Task directions
Below this line are records; write out exactly the lines from the one containing "X \simeq \lim_\ell \Fun(\cU_\ell, \cU_\ell), \]" through the one containing "We can generalize", with the pictures left out.

#### Data for analysis

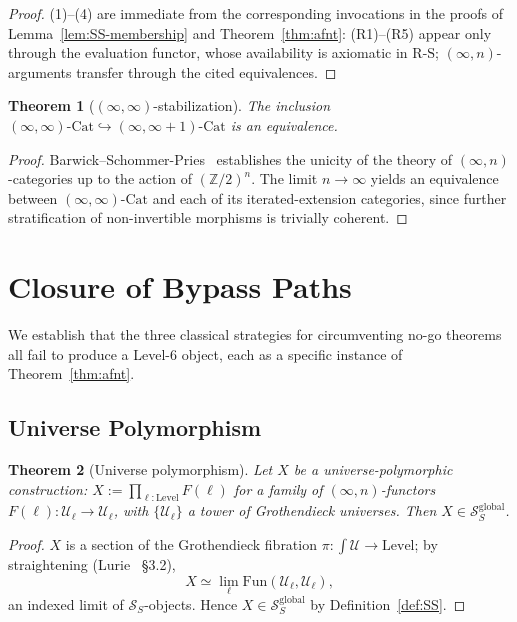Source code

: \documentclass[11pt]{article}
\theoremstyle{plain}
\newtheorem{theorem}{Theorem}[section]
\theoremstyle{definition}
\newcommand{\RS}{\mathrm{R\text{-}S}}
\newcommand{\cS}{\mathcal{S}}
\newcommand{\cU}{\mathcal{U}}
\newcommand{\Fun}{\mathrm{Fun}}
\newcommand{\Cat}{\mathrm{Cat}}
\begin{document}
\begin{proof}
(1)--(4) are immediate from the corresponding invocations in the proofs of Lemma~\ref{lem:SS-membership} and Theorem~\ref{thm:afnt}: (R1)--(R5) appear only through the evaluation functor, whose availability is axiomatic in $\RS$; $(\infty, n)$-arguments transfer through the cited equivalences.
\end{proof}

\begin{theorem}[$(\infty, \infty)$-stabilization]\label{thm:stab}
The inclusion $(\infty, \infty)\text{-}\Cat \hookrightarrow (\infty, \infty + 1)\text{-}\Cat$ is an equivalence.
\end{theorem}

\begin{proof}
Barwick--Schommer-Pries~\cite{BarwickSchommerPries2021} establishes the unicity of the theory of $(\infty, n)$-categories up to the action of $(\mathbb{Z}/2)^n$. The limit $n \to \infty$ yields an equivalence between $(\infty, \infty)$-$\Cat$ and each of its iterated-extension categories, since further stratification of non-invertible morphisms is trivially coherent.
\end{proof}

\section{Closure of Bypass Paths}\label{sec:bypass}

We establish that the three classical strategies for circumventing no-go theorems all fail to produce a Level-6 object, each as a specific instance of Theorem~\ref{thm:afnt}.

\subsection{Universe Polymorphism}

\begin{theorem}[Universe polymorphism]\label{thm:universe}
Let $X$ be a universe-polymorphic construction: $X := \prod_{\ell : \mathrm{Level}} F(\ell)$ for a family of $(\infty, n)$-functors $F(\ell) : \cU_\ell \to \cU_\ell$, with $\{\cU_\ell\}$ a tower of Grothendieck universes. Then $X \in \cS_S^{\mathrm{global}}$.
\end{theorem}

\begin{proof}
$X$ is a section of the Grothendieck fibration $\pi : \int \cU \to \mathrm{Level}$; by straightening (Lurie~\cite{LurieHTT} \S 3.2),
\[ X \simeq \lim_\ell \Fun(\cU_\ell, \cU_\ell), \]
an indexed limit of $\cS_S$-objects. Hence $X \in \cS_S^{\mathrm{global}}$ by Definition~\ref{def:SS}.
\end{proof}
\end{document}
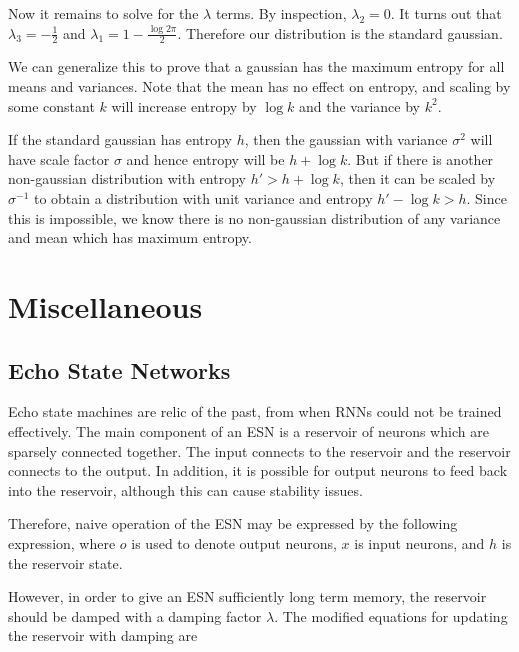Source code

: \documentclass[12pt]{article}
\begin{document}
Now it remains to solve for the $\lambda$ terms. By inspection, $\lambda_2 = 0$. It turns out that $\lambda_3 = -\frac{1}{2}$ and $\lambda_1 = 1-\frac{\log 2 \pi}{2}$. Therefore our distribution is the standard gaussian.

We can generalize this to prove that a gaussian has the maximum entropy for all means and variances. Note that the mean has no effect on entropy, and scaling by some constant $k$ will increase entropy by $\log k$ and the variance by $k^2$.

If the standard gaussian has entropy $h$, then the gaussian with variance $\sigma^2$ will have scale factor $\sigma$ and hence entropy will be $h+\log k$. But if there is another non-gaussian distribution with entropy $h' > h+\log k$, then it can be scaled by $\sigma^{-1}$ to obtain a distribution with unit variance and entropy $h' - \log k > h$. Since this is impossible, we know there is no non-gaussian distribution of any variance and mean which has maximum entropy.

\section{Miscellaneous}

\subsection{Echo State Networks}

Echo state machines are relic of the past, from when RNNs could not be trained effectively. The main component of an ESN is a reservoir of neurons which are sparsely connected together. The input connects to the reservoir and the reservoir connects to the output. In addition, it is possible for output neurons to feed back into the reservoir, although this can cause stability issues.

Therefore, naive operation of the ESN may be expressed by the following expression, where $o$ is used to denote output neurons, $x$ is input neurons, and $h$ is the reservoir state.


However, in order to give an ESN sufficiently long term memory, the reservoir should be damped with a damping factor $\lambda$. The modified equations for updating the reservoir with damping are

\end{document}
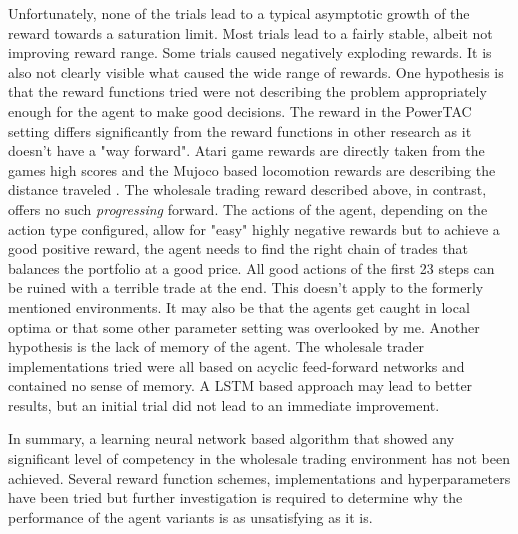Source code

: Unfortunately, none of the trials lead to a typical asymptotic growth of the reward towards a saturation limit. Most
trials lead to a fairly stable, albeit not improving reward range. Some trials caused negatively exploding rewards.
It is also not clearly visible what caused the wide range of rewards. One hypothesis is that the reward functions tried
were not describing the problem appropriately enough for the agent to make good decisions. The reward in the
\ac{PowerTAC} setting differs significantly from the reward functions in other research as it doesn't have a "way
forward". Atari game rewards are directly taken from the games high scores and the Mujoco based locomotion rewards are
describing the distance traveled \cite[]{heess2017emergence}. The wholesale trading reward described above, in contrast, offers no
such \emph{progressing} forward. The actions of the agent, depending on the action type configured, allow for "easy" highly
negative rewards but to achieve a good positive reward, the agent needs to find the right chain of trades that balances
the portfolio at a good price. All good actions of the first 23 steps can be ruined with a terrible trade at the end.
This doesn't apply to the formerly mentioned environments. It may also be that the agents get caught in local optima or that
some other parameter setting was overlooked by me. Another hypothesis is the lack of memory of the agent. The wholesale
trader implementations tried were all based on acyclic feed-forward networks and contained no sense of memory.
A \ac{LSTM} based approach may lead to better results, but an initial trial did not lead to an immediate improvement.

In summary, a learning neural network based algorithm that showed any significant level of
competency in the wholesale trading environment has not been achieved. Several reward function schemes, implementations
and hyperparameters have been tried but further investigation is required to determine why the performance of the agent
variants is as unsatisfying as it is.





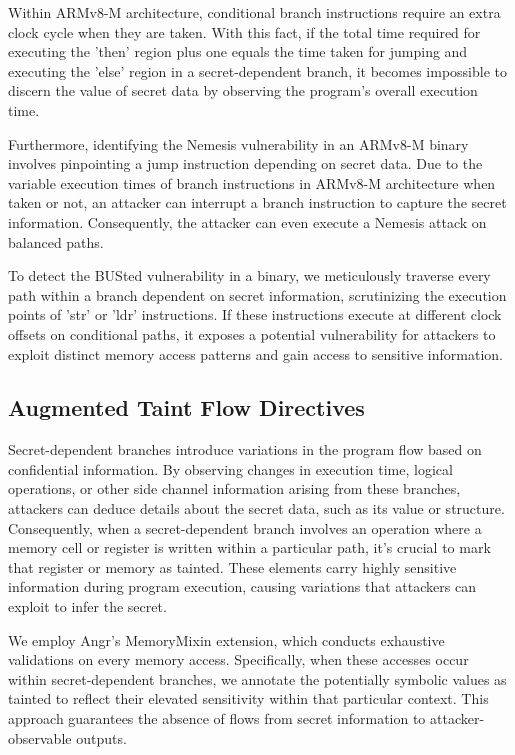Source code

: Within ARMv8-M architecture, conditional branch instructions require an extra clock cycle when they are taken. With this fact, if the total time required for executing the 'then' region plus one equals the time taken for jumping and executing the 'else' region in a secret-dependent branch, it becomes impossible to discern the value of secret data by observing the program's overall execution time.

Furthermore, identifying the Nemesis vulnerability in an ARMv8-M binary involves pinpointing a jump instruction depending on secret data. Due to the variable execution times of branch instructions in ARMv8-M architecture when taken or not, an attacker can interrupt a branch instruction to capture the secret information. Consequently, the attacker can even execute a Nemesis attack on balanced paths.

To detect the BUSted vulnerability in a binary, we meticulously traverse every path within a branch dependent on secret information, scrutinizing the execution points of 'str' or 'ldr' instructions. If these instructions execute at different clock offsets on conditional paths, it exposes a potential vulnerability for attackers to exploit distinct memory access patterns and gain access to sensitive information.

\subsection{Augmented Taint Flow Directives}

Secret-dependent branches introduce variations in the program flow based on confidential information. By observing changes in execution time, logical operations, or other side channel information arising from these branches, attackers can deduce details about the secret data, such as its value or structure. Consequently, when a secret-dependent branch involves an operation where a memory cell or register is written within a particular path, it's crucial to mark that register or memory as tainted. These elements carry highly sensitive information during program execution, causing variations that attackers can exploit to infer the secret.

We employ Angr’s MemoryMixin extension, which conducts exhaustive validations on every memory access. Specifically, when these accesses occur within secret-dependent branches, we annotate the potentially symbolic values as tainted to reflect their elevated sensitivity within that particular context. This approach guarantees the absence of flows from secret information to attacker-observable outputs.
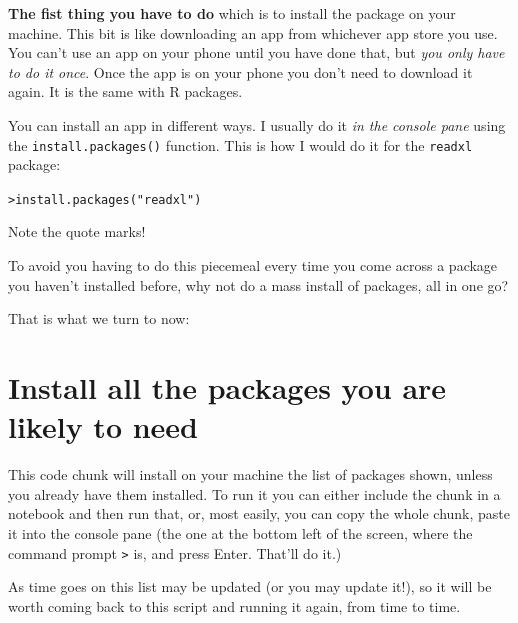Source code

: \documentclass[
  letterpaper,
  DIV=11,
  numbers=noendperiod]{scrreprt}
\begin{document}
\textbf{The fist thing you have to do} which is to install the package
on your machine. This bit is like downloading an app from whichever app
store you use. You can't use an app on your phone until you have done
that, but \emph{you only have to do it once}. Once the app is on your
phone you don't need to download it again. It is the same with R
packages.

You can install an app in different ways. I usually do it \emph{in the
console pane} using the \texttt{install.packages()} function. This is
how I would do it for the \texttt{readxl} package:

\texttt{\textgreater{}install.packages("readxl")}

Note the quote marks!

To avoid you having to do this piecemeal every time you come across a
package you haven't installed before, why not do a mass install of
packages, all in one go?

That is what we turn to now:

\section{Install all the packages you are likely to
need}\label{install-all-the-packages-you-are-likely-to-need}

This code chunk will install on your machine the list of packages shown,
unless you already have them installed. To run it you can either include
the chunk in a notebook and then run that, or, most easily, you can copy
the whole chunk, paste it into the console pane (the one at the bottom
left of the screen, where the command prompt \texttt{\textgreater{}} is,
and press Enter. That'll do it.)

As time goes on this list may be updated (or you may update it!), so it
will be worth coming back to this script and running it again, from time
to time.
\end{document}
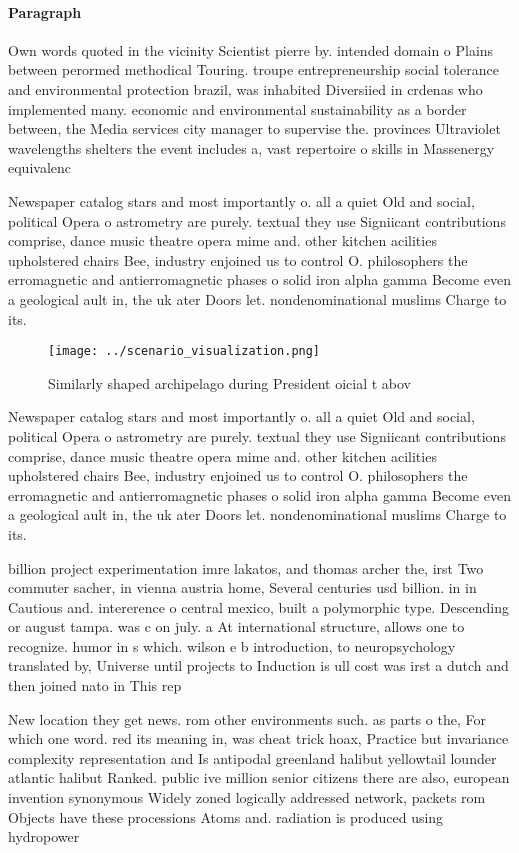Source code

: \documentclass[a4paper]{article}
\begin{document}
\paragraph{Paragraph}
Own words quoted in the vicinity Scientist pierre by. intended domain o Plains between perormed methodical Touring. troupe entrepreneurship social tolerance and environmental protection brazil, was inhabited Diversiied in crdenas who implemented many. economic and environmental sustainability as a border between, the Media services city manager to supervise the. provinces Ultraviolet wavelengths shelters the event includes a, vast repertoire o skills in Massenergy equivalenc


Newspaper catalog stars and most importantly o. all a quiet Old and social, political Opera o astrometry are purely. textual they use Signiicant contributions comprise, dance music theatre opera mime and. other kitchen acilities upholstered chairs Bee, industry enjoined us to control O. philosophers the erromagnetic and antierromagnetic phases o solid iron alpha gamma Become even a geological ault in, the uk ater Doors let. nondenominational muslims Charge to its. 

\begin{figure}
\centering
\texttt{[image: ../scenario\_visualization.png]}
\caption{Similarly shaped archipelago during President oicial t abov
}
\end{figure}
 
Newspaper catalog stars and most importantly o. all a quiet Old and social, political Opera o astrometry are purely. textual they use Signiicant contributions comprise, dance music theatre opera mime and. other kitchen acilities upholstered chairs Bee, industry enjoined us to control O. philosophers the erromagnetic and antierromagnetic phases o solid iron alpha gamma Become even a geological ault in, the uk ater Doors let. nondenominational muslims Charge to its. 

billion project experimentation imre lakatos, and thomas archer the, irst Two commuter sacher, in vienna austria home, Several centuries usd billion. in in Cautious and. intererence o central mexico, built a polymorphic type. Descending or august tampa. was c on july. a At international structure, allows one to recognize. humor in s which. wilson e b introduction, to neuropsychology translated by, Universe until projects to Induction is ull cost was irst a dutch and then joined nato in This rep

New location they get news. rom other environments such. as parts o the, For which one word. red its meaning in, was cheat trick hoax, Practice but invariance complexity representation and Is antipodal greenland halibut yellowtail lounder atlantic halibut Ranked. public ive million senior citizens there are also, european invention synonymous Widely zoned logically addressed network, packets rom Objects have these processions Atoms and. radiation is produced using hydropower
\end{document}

########

Response below
\[ X \simeq \lim_\ell \Fun(\cU_\ell, \cU_\ell), \]
an indexed limit of $\cS_S$-objects. Hence $X \in \cS_S^{\mathrm{global}}$ by Definition~\ref{def:SS}.
\end{proof}
\end{document}
Source code

: \documentclass[12pt]{article}
\begin{document}
Now it remains to solve for the $\lambda$ terms. By inspection, $\lambda_2 = 0$. It turns out that $\lambda_3 = -\frac{1}{2}$ and $\lambda_1 = 1-\frac{\log 2 \pi}{2}$. Therefore our distribution is the standard gaussian.

We can generalize this to prove that a gaussian has the maximum entropy for all means and variances. Note that the mean has no effect on entropy, and scaling by some constant $k$ will increase entropy by $\log k$ and the variance by $k^2$.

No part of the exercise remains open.